=== Task prompt ===
Write out only the lines from the top of the listing below through the one with "## Representational State", exactly as they stand, while keeping pictures out of the copy.

* * * * * * *

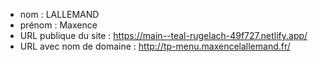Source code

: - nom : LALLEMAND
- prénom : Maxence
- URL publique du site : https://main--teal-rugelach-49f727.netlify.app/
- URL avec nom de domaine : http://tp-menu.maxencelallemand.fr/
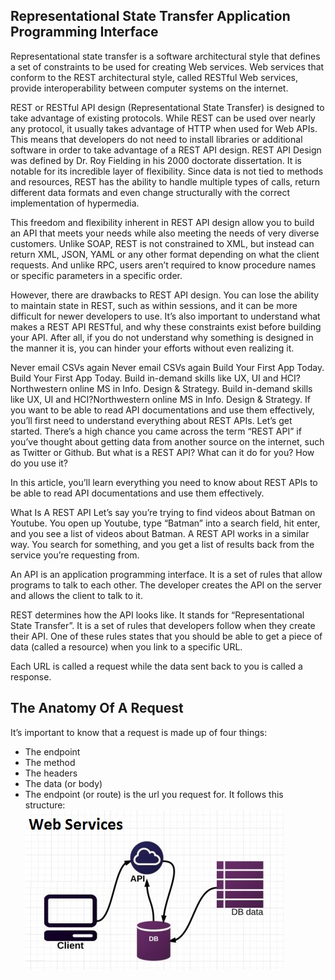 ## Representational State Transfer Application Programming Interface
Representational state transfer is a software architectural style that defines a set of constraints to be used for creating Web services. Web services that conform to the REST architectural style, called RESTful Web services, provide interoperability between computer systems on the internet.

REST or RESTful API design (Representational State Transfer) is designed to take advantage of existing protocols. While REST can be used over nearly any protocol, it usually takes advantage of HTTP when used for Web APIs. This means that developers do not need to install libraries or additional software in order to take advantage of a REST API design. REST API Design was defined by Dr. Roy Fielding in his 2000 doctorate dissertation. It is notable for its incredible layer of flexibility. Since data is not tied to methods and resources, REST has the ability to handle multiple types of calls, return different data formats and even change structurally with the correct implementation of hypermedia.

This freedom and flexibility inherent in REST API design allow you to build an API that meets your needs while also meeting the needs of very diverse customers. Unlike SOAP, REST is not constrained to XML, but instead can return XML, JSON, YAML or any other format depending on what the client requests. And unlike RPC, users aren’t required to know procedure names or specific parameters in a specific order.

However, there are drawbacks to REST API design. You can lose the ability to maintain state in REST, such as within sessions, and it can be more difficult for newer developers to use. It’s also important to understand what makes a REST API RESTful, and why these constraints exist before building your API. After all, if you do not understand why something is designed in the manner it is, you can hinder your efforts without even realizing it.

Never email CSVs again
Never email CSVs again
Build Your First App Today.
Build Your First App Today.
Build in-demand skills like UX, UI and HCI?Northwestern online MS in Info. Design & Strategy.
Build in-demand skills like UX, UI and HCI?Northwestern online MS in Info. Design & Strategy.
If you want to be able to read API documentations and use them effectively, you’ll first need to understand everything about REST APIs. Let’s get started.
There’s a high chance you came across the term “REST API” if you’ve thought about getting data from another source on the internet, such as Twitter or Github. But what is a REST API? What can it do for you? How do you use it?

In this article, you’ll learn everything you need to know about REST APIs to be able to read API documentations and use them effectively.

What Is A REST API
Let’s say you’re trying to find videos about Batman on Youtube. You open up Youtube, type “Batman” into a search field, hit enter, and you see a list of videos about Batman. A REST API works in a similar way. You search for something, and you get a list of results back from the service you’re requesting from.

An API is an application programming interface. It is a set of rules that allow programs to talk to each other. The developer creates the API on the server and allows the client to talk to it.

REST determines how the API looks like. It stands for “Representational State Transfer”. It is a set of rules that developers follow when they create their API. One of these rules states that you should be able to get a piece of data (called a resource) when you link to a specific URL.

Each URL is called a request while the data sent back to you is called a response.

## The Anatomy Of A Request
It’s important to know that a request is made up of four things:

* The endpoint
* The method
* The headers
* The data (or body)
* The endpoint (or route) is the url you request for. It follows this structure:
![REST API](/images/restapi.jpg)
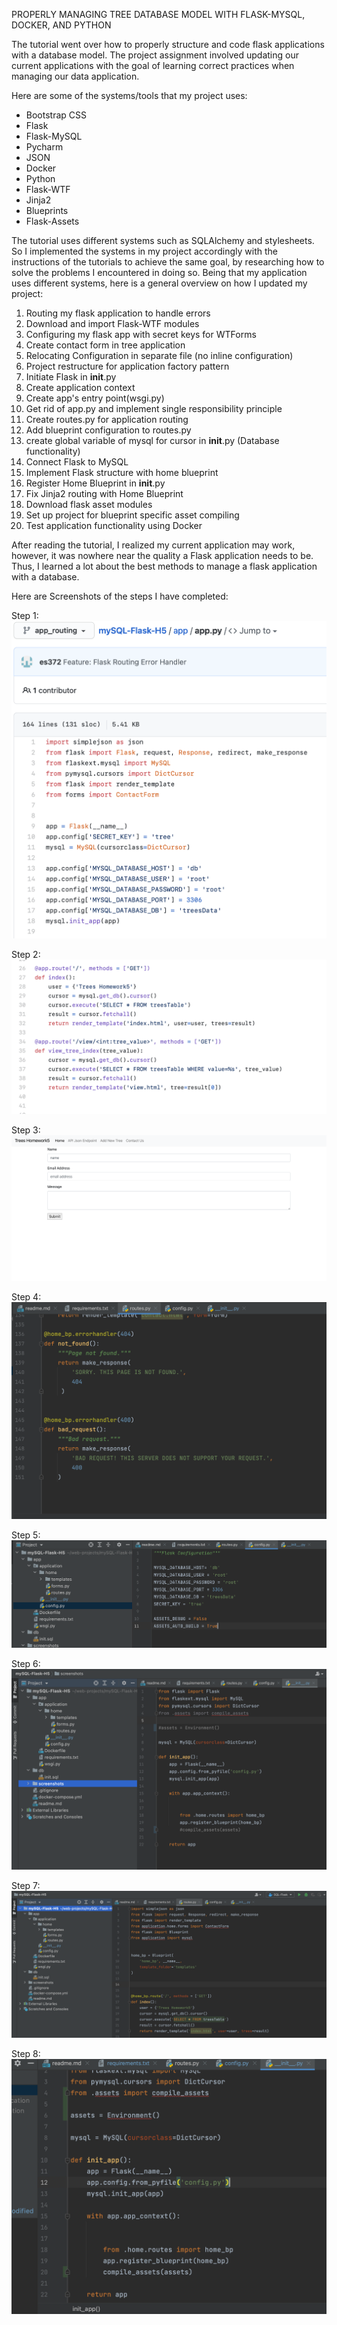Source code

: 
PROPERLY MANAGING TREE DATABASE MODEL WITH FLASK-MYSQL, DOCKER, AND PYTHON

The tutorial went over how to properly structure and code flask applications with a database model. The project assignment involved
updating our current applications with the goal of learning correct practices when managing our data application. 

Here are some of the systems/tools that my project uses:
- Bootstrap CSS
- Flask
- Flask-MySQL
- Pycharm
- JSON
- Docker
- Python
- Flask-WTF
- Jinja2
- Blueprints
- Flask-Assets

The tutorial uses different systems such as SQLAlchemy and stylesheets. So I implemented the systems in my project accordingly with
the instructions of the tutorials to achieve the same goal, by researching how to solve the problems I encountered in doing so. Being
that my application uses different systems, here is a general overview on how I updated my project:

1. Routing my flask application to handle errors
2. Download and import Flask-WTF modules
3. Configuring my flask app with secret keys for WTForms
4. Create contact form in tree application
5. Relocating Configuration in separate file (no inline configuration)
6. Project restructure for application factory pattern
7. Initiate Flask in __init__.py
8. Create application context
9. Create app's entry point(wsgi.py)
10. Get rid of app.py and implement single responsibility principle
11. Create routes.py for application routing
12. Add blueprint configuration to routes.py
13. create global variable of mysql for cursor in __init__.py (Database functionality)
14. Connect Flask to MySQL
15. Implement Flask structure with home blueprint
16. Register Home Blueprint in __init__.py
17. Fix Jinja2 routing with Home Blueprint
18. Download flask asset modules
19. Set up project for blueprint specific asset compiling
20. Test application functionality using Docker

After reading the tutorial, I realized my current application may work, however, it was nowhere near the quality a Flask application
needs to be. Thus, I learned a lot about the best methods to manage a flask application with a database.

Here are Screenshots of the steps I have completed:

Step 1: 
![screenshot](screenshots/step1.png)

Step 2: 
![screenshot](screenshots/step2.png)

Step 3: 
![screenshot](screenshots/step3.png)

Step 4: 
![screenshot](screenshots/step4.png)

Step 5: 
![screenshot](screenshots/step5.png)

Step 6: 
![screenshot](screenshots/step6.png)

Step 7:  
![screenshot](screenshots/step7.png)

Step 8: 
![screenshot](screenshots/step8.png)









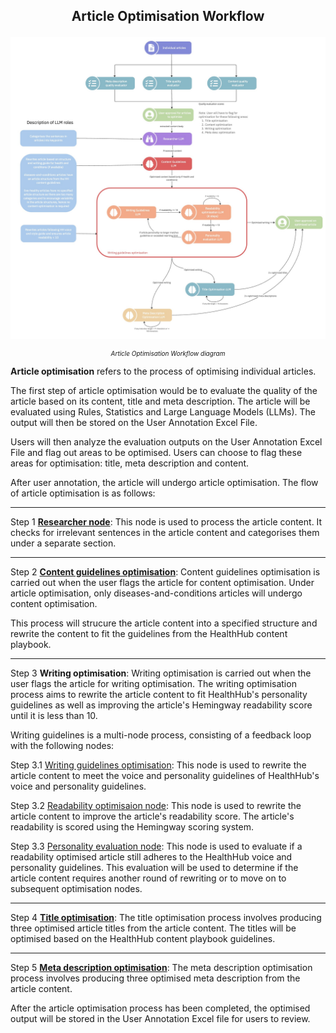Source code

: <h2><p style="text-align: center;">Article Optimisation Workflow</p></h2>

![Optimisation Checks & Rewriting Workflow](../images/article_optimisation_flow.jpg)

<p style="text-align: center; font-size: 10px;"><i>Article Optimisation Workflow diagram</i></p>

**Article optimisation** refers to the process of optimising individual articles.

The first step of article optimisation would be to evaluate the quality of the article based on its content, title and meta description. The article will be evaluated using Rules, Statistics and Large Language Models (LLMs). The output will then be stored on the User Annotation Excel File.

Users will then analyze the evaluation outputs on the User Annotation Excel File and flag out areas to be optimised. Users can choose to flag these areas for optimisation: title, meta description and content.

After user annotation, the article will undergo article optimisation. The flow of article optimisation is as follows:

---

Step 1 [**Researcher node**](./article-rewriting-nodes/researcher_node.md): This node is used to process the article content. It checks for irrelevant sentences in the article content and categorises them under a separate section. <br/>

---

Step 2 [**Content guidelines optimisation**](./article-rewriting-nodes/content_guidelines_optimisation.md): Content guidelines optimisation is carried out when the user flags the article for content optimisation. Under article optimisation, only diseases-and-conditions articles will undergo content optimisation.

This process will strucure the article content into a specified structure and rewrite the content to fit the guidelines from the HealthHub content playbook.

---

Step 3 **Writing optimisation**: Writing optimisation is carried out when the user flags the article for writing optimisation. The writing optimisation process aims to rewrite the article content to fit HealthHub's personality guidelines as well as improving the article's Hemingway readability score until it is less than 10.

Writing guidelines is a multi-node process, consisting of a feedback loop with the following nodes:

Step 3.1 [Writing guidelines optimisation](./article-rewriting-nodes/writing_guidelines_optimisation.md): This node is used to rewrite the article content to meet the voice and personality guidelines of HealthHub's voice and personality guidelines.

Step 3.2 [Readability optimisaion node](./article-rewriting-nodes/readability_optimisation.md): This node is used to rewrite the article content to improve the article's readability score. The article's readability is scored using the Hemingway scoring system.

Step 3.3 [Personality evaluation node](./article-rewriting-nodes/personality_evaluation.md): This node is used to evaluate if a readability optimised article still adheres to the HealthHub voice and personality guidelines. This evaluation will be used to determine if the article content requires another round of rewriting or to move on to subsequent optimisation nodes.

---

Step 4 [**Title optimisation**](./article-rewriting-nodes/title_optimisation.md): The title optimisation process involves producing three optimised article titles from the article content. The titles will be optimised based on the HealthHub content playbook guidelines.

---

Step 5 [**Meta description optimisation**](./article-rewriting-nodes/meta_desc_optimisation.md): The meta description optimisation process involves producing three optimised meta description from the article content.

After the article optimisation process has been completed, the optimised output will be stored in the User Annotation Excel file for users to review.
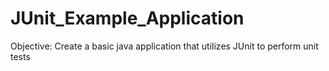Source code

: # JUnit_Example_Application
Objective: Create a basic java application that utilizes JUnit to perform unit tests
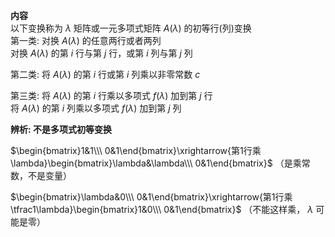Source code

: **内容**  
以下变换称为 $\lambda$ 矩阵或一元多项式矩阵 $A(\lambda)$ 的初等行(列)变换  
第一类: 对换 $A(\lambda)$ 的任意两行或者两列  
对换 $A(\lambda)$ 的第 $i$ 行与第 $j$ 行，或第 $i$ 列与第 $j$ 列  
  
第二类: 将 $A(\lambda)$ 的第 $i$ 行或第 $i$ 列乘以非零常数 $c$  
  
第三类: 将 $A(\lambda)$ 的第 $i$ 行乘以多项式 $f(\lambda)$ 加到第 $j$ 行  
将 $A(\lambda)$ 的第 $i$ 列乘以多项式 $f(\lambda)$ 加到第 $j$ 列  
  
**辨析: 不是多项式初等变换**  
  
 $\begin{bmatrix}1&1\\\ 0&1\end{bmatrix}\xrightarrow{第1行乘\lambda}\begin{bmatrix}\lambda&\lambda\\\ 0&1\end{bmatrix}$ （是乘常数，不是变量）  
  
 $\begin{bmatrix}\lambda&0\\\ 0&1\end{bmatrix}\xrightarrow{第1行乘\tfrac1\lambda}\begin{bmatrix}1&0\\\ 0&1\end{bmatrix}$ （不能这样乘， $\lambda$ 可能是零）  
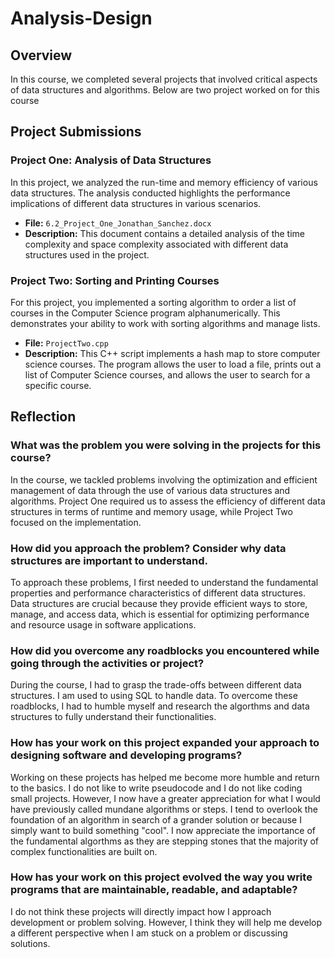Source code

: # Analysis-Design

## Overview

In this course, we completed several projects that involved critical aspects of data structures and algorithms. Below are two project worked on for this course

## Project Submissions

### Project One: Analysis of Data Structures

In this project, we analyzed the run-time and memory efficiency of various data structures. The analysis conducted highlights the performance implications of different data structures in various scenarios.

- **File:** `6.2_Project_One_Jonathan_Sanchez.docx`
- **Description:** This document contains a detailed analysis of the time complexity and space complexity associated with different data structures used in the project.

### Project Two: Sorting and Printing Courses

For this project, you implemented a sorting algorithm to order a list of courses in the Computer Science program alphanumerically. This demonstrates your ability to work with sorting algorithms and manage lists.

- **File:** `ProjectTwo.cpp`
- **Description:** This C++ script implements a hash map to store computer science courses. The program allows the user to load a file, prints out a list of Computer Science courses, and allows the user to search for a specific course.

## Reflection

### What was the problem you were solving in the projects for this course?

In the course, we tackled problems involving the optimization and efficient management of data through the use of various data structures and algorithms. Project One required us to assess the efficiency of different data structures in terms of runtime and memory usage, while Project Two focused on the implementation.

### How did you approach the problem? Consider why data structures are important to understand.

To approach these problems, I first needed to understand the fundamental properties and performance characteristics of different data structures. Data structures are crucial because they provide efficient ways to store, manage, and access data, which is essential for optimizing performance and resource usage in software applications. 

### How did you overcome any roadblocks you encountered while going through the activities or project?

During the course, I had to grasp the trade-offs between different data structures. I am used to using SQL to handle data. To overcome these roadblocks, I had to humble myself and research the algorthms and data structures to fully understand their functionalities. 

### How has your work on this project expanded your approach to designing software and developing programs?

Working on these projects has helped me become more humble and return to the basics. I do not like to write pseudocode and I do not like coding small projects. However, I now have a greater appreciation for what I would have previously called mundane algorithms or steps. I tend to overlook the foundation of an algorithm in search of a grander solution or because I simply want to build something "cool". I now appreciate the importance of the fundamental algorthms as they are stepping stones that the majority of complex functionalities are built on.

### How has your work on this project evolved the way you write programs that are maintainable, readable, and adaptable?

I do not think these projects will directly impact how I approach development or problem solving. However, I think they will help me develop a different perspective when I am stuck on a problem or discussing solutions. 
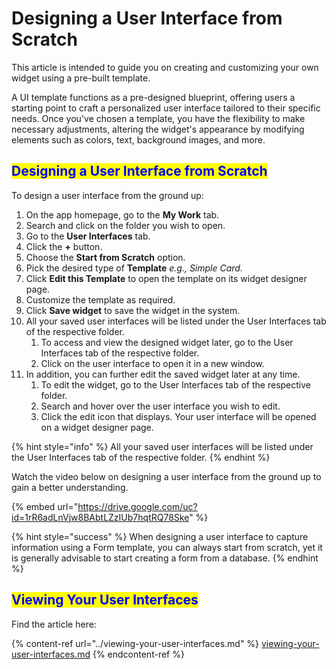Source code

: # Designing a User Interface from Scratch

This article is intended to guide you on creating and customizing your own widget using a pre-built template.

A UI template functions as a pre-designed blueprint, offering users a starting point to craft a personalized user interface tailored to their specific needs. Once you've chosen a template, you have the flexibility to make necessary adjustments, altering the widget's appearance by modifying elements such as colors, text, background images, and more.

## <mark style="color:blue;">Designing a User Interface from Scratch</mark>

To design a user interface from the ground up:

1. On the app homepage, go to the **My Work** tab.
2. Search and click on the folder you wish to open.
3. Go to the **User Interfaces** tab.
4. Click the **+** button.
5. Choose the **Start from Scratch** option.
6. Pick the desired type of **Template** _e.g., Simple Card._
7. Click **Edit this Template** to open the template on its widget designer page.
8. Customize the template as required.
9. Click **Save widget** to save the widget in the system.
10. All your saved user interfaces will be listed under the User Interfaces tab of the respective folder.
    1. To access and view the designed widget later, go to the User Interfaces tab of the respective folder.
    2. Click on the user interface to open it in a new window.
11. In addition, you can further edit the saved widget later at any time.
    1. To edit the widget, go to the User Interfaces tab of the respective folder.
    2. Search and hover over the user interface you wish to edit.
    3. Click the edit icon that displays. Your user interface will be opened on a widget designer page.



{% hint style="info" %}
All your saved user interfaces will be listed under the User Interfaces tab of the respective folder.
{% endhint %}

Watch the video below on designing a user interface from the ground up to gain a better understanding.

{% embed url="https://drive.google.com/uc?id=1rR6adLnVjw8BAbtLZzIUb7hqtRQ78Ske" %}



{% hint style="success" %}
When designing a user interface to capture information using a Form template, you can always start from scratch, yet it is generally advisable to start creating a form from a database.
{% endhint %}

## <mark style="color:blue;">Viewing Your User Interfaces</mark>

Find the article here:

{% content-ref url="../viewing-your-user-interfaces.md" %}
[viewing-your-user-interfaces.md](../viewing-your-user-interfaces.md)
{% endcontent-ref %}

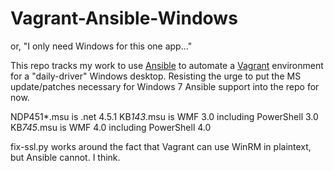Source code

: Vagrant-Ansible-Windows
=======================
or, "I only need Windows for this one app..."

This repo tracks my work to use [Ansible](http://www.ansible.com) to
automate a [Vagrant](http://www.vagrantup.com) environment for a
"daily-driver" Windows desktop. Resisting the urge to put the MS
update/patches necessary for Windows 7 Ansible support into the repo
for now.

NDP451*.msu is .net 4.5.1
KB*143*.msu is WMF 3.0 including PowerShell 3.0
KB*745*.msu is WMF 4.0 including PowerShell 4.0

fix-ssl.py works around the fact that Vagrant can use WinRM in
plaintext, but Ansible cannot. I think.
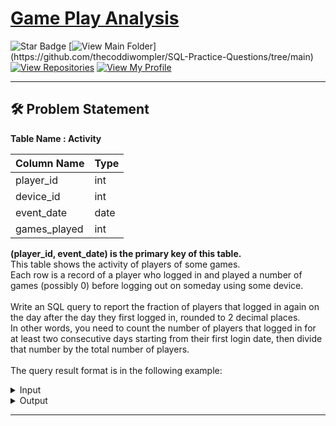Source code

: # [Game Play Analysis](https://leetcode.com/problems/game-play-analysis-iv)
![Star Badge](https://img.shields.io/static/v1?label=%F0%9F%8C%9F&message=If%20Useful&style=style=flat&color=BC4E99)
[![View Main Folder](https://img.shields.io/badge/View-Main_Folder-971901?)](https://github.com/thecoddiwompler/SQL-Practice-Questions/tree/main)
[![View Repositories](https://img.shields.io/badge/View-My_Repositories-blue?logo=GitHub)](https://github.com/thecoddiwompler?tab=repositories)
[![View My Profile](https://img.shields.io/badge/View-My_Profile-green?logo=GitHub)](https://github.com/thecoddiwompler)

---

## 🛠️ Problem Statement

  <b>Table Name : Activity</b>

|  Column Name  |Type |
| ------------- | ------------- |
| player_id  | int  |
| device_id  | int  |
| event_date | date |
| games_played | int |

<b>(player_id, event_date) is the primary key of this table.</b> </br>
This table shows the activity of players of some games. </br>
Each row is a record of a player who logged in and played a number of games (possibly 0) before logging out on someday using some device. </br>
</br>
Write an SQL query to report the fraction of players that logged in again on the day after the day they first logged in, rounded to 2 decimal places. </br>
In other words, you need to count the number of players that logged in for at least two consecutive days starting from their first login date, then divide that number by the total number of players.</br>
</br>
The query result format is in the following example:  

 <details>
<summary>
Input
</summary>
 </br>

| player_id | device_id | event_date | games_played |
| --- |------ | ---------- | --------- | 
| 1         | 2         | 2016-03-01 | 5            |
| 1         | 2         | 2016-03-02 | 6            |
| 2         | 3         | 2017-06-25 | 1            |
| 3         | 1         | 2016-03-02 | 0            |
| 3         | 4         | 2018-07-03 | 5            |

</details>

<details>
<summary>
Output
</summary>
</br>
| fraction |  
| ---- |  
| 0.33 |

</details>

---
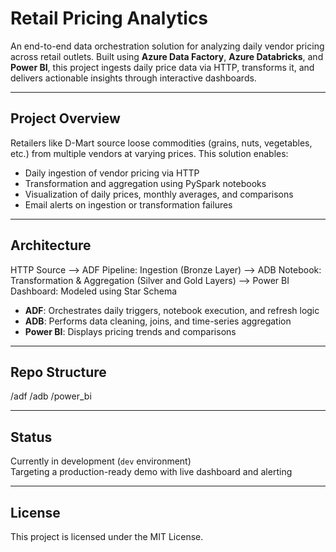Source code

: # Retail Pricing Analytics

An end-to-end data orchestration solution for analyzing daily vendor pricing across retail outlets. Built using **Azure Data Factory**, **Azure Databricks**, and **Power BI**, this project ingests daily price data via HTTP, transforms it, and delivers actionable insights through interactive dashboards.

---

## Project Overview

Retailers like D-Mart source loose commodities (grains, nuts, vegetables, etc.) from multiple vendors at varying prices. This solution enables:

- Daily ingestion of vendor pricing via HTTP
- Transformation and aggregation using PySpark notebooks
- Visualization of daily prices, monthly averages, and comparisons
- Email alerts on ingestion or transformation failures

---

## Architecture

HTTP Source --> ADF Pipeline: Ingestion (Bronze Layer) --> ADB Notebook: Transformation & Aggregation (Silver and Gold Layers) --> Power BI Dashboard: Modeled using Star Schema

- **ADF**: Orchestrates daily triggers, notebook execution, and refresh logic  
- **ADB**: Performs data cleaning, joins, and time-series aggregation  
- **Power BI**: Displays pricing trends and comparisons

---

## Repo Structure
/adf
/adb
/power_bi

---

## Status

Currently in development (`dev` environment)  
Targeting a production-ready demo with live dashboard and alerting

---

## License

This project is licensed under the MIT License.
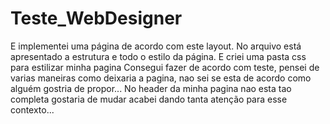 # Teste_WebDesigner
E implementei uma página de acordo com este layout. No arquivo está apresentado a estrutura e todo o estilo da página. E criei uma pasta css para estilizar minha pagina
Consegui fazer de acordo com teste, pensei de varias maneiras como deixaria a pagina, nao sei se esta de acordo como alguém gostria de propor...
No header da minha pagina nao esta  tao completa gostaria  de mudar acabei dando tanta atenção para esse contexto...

* * * * * * *

=== The completed task ===
Source code

: - nom : LALLEMAND
- prénom : Maxence
- URL publique du site : https://main--teal-rugelach-49f727.netlify.app/
- URL avec nom de domaine : http://tp-menu.maxencelallemand.fr/
 ## Representational State Transfer Application Programming Interface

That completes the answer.